The Marans, , is a French breed of dual-purpose chicken, reared both for meat and for its dark brown eggs. It originated in or near the port town of Marans, in the département of Charente-Maritime, in the Nouvelle-Aquitaine region of south-western France.

The eggs are of a rich brown, varying from mahogany to chocolate; only one other chicken breed, the Penedesenca of Catalonia, has such a dark egg.

History 

The Marans originated in – and is named for – the town of Marans, in the département of Charente-Maritime, in the Nouvelle-Aquitaine region of south-western France.

It was created with the local feral chickens descended from fighting game chickens carried from Indonesia and India. Those original Marandaise fowl were "improved" for the table through recombination with imported Croad Langshans.

It was first shown in La Rochelle in 1914 under the name  or 'local chicken'. A breed society was formed in 1929, and in 1931 the first breed standard was drawn up.
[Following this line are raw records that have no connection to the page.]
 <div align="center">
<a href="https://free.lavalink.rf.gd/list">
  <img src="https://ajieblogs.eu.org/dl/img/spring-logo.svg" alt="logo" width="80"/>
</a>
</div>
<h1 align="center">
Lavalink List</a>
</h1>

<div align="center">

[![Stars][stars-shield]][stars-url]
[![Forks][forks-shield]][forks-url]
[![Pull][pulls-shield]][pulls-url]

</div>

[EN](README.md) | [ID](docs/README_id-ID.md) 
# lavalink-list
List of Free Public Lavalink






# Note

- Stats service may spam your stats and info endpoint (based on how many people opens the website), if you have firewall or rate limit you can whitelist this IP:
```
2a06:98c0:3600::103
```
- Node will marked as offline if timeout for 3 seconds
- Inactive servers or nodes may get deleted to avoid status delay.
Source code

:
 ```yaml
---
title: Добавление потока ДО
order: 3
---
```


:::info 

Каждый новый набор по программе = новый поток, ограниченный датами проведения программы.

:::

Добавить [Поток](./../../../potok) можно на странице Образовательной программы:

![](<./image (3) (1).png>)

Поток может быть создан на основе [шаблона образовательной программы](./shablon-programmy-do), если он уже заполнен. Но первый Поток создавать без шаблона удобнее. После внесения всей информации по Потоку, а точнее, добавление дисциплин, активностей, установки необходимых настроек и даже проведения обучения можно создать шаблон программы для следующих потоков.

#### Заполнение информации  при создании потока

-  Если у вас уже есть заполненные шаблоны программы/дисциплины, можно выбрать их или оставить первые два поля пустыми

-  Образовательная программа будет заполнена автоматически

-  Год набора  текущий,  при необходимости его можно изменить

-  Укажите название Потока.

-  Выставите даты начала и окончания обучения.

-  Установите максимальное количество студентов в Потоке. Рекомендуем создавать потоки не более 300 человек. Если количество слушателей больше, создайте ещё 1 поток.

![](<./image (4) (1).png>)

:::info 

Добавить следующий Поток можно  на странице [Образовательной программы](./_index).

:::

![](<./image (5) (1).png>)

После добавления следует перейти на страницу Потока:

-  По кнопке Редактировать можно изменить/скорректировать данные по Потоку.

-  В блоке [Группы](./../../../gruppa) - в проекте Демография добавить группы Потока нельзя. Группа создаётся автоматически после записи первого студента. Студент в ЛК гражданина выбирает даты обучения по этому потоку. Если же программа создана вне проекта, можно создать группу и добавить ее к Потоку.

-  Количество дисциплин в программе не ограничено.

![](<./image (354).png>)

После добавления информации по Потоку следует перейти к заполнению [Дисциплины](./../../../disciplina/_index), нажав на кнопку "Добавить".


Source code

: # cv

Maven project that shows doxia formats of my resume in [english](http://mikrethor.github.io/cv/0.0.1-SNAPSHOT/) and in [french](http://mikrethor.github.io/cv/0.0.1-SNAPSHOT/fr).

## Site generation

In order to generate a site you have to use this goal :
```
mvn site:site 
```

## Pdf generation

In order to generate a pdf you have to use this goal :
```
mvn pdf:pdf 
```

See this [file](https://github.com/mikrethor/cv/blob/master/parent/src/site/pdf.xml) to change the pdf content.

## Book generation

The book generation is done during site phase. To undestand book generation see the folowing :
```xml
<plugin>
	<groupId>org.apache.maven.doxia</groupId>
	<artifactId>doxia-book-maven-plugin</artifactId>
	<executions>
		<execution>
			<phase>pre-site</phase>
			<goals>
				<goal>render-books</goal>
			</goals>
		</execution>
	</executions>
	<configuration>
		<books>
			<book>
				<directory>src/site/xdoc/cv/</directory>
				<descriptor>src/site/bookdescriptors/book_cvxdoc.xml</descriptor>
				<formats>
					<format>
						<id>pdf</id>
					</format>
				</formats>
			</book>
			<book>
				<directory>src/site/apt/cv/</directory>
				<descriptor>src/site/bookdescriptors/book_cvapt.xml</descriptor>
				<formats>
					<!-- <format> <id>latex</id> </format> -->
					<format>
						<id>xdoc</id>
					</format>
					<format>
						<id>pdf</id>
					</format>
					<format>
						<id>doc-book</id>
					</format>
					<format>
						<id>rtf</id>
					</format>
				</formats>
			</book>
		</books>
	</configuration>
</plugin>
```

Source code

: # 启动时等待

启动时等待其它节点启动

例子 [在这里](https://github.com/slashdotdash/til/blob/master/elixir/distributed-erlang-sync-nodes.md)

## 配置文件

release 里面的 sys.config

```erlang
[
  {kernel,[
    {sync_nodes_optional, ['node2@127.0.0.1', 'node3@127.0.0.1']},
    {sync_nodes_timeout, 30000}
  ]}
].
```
Several clutches of fertile eggs were imported to the United Kingdom in or soon after 1929 by Charles Kelvynge Greenway, the second Baron Greenway, and some were hatched. However, it is not certain that the Marans – with unfeathered shanks – shown by Lord Greenway at the Crystal Palace in 1934 descended even partly from this French stock. According to the Poultry Club of Great Britain, the British Marans derives from cross-breeding of a variety of breeds including the Braekel, the Coucou de Malines, the Coucou de Rennes, the Croad Langshan, the Gâtinaise, the Faverolles and the barred Plymouth Rock. It may be a distinct breed, unconnected to the French Marans.

Characteristics 

Ten colours are recognised in the French breed standard for large fowl: white, wheaten, silver cuckoo, golden cuckoo, black, copper-black, silver-black, copper-blue, black-tailed buff and Columbian. Bantam colours are black, white, copper-black and silver cuckoo. Fourteen colours are listed by the Entente Européenne. The British type, with unfeathered legs, is not recognised in France.

In the United Kingdom five colours are recognised: black, dark cuckoo, golden cuckoo and silver cuckoo, with unfeathered shanks; and copper-black, with feathered shanks.

They should have orange eyes. The shanks are usually slate or pink, the soles of the feet should always be white as Marans have white skin, not yellow. Though the original Marans could also be feather-legged birds, British breeders preferred the clean-legged version, and thus feather-legged Marans are now mainly found in France and the United States. The Australian Poultry Standard recognises both feather- and clean-legged. The American Poultry Association only recognises feather-legged.

Use 

Marans hens lay around 150–200 dark brown eggs each year depending on the variety. Marans are historically a dual-purpose bird, prized not only for their dark eggs but for their table qualities as well.